> _Dataset entries_

^^^^

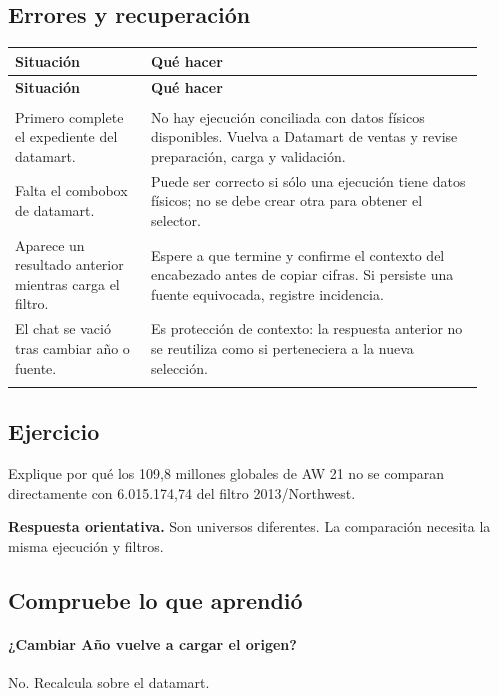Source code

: \subsection{Errores y recuperación}
\begingroup
\fontsize{10}{12.5}\selectfont
\setlength{\tabcolsep}{5pt}
\renewcommand{\arraystretch}{1.15}
\begin{longtable}{@{}>{\RaggedRight\arraybackslash}p{0.27\linewidth}>{\RaggedRight\arraybackslash}p{0.66\linewidth}@{}}
\toprule
\textbf{Situación} & \textbf{Qué hacer} \\
\midrule
\endfirsthead
\toprule
\textbf{Situación} & \textbf{Qué hacer} \\
\midrule
\endhead
\midrule
\multicolumn{2}{r}{\footnotesize Continúa en la página siguiente}\\
\endfoot
\bottomrule
\endlastfoot
Primero complete el expediente del datamart. & No hay ejecución conciliada con datos físicos disponibles. Vuelva a Datamart de ventas y revise preparación, carga y validación. \\
\addlinespace[3pt]
Falta el combobox de datamart. & Puede ser correcto si sólo una ejecución tiene datos físicos; no se debe crear otra para obtener el selector. \\
\addlinespace[3pt]
Aparece un resultado anterior mientras carga el filtro. & Espere a que termine y confirme el contexto del encabezado antes de copiar cifras. Si persiste una fuente equivocada, registre incidencia. \\
\addlinespace[3pt]
El chat se vació tras cambiar año o fuente. & Es protección de contexto: la respuesta anterior no se reutiliza como si perteneciera a la nueva selección. \\
\addlinespace[3pt]
\end{longtable}
\endgroup

\subsection{Ejercicio}
Explique por qué los 109,8 millones globales de AW 21 no se comparan directamente con 6.015.174,74 del filtro 2013/Northwest.

\textbf{Respuesta orientativa.} Son universos diferentes. La comparación necesita la misma ejecución y filtros.

\subsection{Compruebe lo que aprendió}
\paragraph{¿Cambiar Año vuelve a cargar el origen?} No. Recalcula sobre el datamart.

^^^^

Copy out all the lines of the records that include "datamart".

> _Answer to this exercise_
Primero complete el expediente del datamart. & No hay ejecución conciliada con datos físicos disponibles. Vuelva a Datamart de ventas y revise preparación, carga y validación. \\
Falta el combobox de datamart. & Puede ser correcto si sólo una ejecución tiene datos físicos; no se debe crear otra para obtener el selector. \\
\paragraph{¿Cambiar Año vuelve a cargar el origen?} No. Recalcula sobre el datamart.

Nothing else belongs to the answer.